## Exercise requirements
Leave every picture out and give back the lines below from the first through the line that holds "- teljes életműve", exactly as written.

---- Data provided

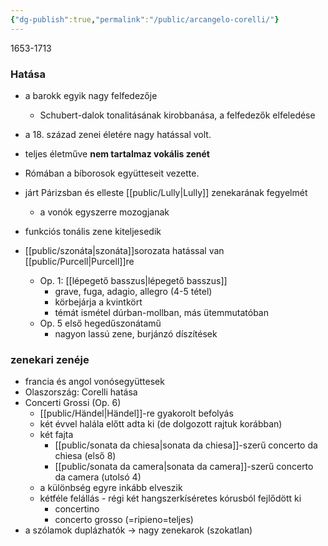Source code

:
 ```yaml
---
{"dg-publish":true,"permalink":"/public/arcangelo-corelli/"}
---
```


1653-1713

### Hatása
- a barokk egyik nagy felfedezője
	- Schubert-dalok tonalitásának kirobbanása, a felfedezők elfeledése 
- a 18. század zenei életére nagy hatással volt.
- teljes életműve **nem tartalmaz vokális zenét**
- Rómában a bíborosok együtteseit vezette.
- járt Párizsban és elleste [[public/Lully\|Lully]] zenekarának fegyelmét
	- a vonók egyszerre mozogjanak
- funkciós tonális zene kiteljesedik
	
- [[public/szonáta\|szonáta]]sorozata hatással van [[public/Purcell\|Purcell]]re
	* Op. 1: [[lépegető basszus\|lépegető basszus]]
		* grave, fuga, adagio, allegro (4-5 tétel)
		* körbejárja a kvintkört
		* témát ismétel dúrban-mollban, más ütemmutatóban
	- Op. 5 első hegedűszonátamű
		- nagyon lassú zene, burjánzó díszítések
	
### zenekari zenéje
- francia és angol vonósegyüttesek
- Olaszország: Corelli hatása
- Concerti Grossi (Op. 6)
	- [[public/Händel\|Händel]]-re gyakorolt befolyás
	- két évvel halála előtt adta ki (de dolgozott rajtuk korábban)
	- két fajta
		- [[public/sonata da chiesa\|sonata da chiesa]]-szerű concerto da chiesa (első 8)
		- [[public/sonata da camera\|sonata da camera]]-szerű concerto da camera (utolsó 4)
	- a különbség egyre inkább elveszik
	- kétféle felállás - régi két hangszerkíséretes kórusból fejlődött ki
		- concertino
		- concerto grosso (=ripieno=teljes)
- a szólamok duplázhatók -> nagy zenekarok (szokatlan)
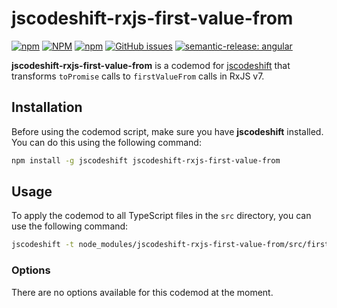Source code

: # jscodeshift-rxjs-first-value-from

[![npm](https://img.shields.io/npm/v/jscodeshift-rxjs-first-value-from?style=flat-square)](https://www.npmjs.com/package/jscodeshift-rxjs-first-value-from?activeTab=versions)
[![NPM](https://img.shields.io/npm/l/jscodeshift-rxjs-first-value-from?style=flat-square)](https://raw.githubusercontent.com/manbearwiz/jscodeshift-rxjs-first-value-from/master/LICENSE)
[![npm](https://img.shields.io/npm/dt/jscodeshift-rxjs-first-value-from?style=flat-square)](https://www.npmjs.com/package/jscodeshift-rxjs-first-value-from)
[![GitHub issues](https://img.shields.io/github/issues/manbearwiz/jscodeshift-rxjs-first-value-from?style=flat-square)](https://github.com/manbearwiz/jscodeshift-rxjs-first-value-from/issues)
[![semantic-release: angular](https://img.shields.io/badge/semantic--release-angular-e10079?logo=semantic-release&style=flat-square)](https://github.com/semantic-release/semantic-release)

**jscodeshift-rxjs-first-value-from** is a codemod for [jscodeshift](https://github.com/facebook/jscodeshift) that transforms `toPromise` calls to `firstValueFrom` calls in RxJS v7.

## Installation

Before using the codemod script, make sure you have **jscodeshift** installed. You can do this using the following command:

```sh
npm install -g jscodeshift jscodeshift-rxjs-first-value-from
```

## Usage

To apply the codemod to all TypeScript files in the `src` directory, you can use the following command:

```sh
jscodeshift -t node_modules/jscodeshift-rxjs-first-value-from/src/first-value-from.ts src/**/*.ts
```

### Options

There are no options available for this codemod at the moment.
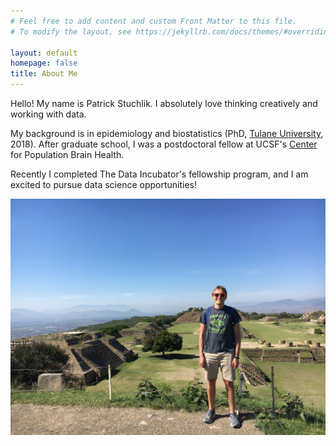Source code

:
 ```yaml
---
# Feel free to add content and custom Front Matter to this file.
# To modify the layout, see https://jekyllrb.com/docs/themes/#overriding-theme-defaults

layout: default
homepage: false
title: About Me
---
```


Hello! My name is Patrick Stuchlik. I absolutely love thinking creatively and working with data. 

My background is in epidemiology and biostatistics (PhD, [Tulane University,](https://sph.tulane.edu/epid/home) 2018). After graduate school, I was a postdoctoral fellow at UCSF's [Center](https://popbrain.ucsf.edu/) for Population Brain Health.

Recently I completed The Data Incubator's fellowship program, and I am excited to pursue data science opportunities!

![Me](/assets/about/IMG_1495.JPG)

--------

## Result for this task
Source code

:
 ```yaml
---
{"dg-publish":true,"permalink":"/public/arcangelo-corelli/"}
---
```


1653-1713

### Hatása
- a barokk egyik nagy felfedezője
	- Schubert-dalok tonalitásának kirobbanása, a felfedezők elfeledése 
- a 18. század zenei életére nagy hatással volt.
- teljes életműve **nem tartalmaz vokális zenét**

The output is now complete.